- Task to complete: Your task is to copy each line in the listing that includes the word "quad".

━━━

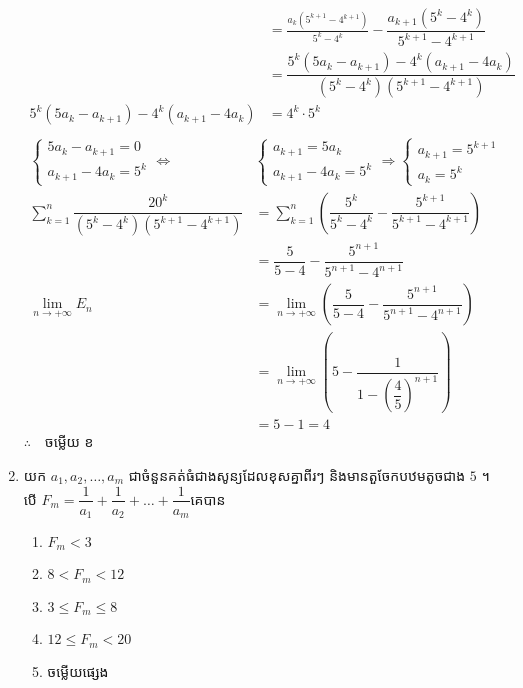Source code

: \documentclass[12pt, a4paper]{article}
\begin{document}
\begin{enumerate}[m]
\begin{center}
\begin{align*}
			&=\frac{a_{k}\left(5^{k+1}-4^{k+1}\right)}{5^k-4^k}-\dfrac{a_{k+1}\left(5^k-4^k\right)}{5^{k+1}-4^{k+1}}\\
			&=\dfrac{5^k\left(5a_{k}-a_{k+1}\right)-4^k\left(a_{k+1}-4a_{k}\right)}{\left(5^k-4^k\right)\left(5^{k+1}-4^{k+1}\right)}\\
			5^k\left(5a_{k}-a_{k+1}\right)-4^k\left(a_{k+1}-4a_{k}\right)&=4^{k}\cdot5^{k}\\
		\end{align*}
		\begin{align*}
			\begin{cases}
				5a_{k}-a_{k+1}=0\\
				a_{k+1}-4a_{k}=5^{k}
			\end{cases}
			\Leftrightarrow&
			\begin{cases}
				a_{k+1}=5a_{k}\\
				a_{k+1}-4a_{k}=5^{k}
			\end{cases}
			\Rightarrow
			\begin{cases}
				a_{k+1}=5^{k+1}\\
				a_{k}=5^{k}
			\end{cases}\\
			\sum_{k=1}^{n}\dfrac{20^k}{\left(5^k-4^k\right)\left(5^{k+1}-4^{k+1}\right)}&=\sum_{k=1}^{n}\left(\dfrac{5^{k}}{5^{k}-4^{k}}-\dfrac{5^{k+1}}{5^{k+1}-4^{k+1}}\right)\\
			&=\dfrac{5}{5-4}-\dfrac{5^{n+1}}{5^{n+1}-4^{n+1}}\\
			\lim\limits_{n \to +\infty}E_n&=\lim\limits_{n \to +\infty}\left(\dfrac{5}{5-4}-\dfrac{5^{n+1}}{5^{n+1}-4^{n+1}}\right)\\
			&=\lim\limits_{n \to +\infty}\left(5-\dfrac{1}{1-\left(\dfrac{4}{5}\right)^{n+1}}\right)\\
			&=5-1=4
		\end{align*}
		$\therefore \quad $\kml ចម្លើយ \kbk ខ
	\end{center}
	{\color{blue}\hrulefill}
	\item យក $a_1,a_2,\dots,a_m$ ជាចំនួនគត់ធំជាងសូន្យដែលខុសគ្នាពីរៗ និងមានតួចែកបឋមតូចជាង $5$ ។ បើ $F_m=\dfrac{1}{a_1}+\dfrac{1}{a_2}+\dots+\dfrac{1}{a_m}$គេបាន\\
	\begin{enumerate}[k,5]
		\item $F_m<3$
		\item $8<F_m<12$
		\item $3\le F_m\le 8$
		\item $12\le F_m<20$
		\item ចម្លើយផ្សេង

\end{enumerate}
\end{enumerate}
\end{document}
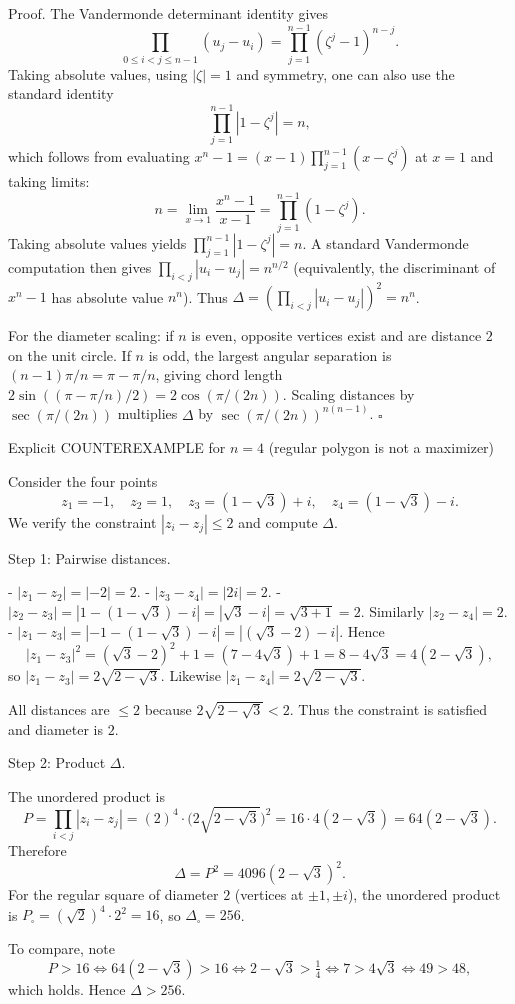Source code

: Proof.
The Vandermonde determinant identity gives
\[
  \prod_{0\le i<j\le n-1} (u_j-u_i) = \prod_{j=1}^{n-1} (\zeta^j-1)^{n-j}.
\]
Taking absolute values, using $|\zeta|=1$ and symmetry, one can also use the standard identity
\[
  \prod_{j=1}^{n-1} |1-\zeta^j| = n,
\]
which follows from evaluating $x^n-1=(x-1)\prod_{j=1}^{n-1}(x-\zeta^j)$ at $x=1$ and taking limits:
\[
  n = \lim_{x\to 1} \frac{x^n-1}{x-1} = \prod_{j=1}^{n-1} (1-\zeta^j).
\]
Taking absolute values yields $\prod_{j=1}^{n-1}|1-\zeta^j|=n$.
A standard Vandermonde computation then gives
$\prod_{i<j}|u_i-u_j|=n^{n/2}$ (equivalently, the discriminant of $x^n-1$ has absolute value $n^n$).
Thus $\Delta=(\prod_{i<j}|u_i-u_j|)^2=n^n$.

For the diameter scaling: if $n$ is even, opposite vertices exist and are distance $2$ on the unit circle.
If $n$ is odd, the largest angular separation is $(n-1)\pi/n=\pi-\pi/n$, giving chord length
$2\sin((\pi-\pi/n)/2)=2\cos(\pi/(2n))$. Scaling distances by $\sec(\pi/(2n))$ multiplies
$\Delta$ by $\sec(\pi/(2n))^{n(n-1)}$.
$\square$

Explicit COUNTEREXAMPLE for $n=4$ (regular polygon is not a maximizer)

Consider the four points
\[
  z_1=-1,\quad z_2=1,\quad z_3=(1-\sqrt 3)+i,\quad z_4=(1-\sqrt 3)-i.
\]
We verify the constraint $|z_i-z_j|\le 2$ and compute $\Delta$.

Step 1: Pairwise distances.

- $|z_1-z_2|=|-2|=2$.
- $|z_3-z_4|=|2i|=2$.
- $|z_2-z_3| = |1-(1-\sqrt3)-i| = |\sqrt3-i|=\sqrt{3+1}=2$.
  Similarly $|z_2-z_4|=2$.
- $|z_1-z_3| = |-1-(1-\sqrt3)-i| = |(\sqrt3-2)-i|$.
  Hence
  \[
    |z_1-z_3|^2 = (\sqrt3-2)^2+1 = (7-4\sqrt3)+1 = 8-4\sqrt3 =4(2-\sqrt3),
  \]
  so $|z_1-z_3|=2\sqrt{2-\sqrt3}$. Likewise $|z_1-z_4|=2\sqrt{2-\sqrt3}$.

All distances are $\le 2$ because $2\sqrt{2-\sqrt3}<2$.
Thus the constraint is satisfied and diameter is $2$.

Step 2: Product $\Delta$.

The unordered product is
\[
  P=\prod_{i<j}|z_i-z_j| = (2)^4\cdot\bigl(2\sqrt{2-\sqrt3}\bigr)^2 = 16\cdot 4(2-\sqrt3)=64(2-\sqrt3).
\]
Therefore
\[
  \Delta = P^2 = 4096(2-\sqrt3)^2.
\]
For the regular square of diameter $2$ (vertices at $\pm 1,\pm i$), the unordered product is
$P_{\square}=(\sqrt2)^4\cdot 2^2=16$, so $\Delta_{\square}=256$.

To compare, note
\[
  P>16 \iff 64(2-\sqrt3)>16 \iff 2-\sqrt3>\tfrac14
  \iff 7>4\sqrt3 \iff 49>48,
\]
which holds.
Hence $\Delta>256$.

━━━

- Response box:
		$\therefore \quad $\kml ចម្លើយ \kbk ខ
  z_1=-1,\quad z_2=1,\quad z_3=(1-\sqrt 3)+i,\quad z_4=(1-\sqrt 3)-i.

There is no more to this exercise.